Gabriela García.
La Red Mexicana de Franquicias ha emitido una señal de alerta máxima ante el incremento de la venta de sustancias ilícitas en las inmediaciones de centros educativos. Lo que anteriormente se detectaba como venta directa, ha evolucionado hacia una táctica mucho más siniestra y difícil de detectar: drogas disfrazadas de dulces.
Envolturas contaminadas: El riesgo invisible
De acuerdo con los representantes del sector, el fenómeno ha alcanzado niveles alarmantes de sofisticación. Los delincuentes ya no solo camuflan las sustancias como golosinas comunes, sino que ahora emplean una técnica de impregnación en las envolturas.
“No es solo el contenido; ahora los empaques mismos están contaminados. Esto pone en riesgo directo a niños y adolescentes que, por simple curiosidad o manipulación, entran en contacto con químicos peligrosos”, señalaron integrantes de la Red.

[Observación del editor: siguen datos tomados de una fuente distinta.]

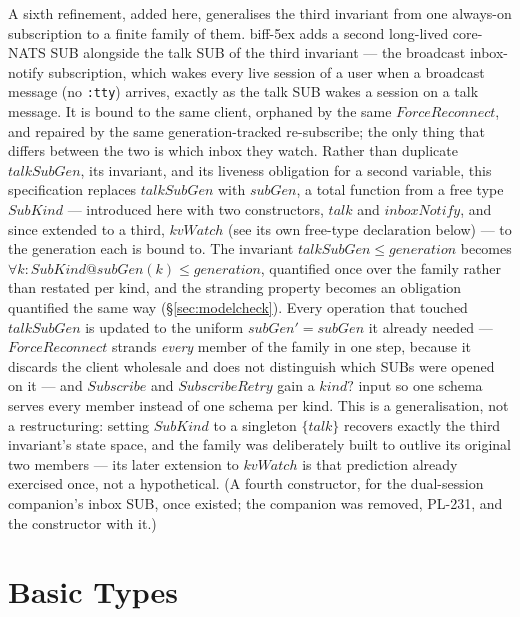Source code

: \documentclass[a4paper,10pt,fleqn]{article}
\begin{document}
A sixth refinement, added here, generalises the third invariant from one
always-on subscription to a finite family of them.  biff-5ex adds a second
long-lived core-NATS SUB alongside the talk SUB of the third
invariant --- the broadcast inbox-notify subscription, which wakes every
live session of a user when a broadcast message (no \texttt{:tty}) arrives,
exactly as the talk SUB wakes a session on a talk message.  It is bound to
the same client, orphaned by the same $ForceReconnect$, and repaired by the
same generation-tracked re-subscribe; the only thing that differs between
the two is which inbox they watch.  Rather than duplicate $talkSubGen$,
its invariant, and its liveness obligation for a second variable, this
specification replaces $talkSubGen$ with $subGen$, a total function from a
free type $SubKind$ --- introduced here with two constructors, $talk$ and
$inboxNotify$, and since extended to a third, $kvWatch$ (see its own
free-type declaration below) --- to the generation each is bound to.  The
invariant $talkSubGen \leq generation$ becomes $\forall k : SubKind @
subGen(k) \leq generation$, quantified once over the family rather than
restated per kind, and the stranding property becomes an obligation
quantified the same way (\S\ref{sec:modelcheck}).  Every operation that
touched $talkSubGen$ is updated to the uniform $subGen' = subGen$ it
already needed --- $ForceReconnect$ strands \emph{every} member of the
family in one step, because it discards the client wholesale and does not
distinguish which SUBs were opened on it --- and $Subscribe$ and
$SubscribeRetry$ gain a $kind?$ input so one schema serves every member
instead of one schema per kind.  This is a generalisation, not a
restructuring: setting $SubKind$ to a singleton $\{ talk \}$ recovers
exactly the third invariant's state space, and the family was
deliberately built to outlive its original two members --- its later
extension to $kvWatch$ is that prediction already exercised once, not a
hypothetical.  (A fourth constructor, for the dual-session
companion's inbox SUB, once existed; the companion was removed, PL-231,
and the constructor with it.)

\section{Basic Types}

\begin{zed}
\end{zed}
\end{document}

Vulnerabilidad en la infancia y adolescencia
Esta modalidad se aprovecha de la inocencia de los estudiantes. Al presentar las sustancias en formatos familiares y atractivos (colores brillantes, marcas similares a las comerciales y formas de caramelos), los menores de edad se convierten en blancos fáciles. El contacto cutáneo o la ingesta accidental pueden derivar en daños severos a la salud y problemas de adicción a temprana edad.
El llamado a la acción: Vigilancia urgente
Ante esta crisis de seguridad, el sector empresarial de franquicias exige a las autoridades de los tres niveles de gobierno:
- Refuerzo inmediato de operativos de vigilancia en perímetros escolares.
- Investigación profunda para desarticular las redes de narcomenudeo que operan cerca de las instituciones.
- Campañas de prevención para que padres y maestros aprendan a identificar estos productos sospechosos.